*** Begin section ***

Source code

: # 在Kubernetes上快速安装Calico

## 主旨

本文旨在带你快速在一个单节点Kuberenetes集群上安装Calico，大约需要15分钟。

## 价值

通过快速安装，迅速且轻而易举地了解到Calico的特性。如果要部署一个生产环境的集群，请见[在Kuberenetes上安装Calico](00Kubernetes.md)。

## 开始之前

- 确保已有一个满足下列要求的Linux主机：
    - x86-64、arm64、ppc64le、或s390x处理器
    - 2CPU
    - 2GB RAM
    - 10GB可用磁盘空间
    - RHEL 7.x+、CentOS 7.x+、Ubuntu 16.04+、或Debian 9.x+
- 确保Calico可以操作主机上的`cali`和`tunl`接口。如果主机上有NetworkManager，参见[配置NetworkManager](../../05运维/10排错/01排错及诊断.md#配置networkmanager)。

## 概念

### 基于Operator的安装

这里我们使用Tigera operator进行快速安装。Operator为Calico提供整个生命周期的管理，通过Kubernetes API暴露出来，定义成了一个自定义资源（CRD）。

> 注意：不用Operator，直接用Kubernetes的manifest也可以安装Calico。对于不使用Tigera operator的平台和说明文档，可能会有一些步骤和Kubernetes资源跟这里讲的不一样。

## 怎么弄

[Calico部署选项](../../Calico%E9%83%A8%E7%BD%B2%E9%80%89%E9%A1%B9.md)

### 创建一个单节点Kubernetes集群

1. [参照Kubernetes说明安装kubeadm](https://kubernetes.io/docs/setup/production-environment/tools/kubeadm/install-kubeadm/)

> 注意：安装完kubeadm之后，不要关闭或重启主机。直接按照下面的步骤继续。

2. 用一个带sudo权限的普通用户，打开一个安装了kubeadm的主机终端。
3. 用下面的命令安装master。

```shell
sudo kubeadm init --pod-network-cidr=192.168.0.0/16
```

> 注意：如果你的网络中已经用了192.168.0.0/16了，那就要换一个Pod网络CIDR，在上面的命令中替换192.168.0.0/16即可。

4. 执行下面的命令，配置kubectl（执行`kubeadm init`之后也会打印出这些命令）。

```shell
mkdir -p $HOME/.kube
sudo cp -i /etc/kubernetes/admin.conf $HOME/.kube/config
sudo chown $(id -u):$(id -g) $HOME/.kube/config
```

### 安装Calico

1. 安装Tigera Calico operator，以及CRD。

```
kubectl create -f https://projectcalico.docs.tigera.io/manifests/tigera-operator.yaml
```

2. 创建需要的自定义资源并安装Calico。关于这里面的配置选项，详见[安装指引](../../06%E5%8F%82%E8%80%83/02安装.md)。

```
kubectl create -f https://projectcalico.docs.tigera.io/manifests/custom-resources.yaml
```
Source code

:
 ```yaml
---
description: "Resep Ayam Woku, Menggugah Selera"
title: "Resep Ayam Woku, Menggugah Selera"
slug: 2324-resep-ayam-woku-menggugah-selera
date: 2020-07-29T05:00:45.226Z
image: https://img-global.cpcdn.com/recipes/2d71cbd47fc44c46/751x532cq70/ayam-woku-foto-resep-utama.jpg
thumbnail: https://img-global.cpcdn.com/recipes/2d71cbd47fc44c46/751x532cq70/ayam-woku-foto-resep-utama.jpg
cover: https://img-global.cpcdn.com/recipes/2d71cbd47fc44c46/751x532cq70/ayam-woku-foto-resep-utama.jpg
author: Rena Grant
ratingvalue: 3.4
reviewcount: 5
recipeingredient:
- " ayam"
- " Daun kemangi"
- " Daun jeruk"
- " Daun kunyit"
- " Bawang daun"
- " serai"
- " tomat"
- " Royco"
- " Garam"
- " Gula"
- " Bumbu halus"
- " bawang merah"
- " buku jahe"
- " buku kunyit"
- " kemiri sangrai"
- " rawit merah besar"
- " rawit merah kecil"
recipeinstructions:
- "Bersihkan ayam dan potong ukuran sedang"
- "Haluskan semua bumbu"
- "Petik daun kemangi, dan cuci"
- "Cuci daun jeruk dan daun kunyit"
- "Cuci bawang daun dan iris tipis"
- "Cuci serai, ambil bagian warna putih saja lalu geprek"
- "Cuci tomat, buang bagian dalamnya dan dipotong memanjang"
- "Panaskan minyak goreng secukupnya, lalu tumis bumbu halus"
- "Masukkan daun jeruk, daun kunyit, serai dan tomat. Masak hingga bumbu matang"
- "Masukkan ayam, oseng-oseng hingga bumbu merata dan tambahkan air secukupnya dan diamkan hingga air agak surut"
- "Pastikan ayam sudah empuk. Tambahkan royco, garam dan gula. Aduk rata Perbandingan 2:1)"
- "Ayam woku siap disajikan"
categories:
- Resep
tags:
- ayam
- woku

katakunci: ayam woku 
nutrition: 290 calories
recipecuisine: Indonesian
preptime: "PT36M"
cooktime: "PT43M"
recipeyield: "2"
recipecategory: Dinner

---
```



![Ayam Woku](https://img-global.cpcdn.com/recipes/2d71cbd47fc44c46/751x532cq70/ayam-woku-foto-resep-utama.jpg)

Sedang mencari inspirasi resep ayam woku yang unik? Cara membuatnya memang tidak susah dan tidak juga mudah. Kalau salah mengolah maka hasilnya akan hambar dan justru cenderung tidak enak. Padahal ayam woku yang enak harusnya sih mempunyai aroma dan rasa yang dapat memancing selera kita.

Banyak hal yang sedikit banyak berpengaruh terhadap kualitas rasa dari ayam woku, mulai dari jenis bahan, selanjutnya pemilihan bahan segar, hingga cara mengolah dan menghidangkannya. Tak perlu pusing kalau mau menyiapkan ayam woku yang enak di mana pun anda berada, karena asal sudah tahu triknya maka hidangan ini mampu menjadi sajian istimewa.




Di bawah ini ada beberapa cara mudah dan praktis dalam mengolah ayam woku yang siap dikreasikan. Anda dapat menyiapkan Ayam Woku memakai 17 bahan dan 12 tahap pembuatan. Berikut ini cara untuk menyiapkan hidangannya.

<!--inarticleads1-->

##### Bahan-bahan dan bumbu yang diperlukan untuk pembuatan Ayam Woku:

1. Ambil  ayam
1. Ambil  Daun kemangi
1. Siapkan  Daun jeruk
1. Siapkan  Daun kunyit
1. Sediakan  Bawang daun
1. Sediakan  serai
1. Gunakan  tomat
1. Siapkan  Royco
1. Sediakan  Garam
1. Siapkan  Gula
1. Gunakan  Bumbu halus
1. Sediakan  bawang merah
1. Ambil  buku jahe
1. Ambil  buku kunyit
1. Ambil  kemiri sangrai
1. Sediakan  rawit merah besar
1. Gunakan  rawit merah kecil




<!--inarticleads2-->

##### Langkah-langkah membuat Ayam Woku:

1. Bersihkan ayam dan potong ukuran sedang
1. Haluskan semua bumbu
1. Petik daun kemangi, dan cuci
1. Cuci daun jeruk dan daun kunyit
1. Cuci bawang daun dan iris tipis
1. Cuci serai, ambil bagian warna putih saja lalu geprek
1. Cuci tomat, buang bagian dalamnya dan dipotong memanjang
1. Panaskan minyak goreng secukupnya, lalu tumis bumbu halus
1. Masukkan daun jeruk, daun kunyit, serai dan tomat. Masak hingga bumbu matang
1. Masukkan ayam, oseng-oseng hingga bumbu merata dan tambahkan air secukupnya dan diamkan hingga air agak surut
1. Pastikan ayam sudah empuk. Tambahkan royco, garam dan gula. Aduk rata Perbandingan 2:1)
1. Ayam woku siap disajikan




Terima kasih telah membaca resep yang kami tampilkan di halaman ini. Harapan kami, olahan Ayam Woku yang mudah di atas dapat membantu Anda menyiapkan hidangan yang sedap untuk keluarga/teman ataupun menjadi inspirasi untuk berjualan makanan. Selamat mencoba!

*** End section ***

■ **TASK DESCRIPTION**
Each line with the word "dipotong" in the records above belongs in the result; copy all of them.

■ **TASK ANSWER**
- "Cuci tomat, buang bagian dalamnya dan dipotong memanjang"
1. Cuci tomat, buang bagian dalamnya dan dipotong memanjang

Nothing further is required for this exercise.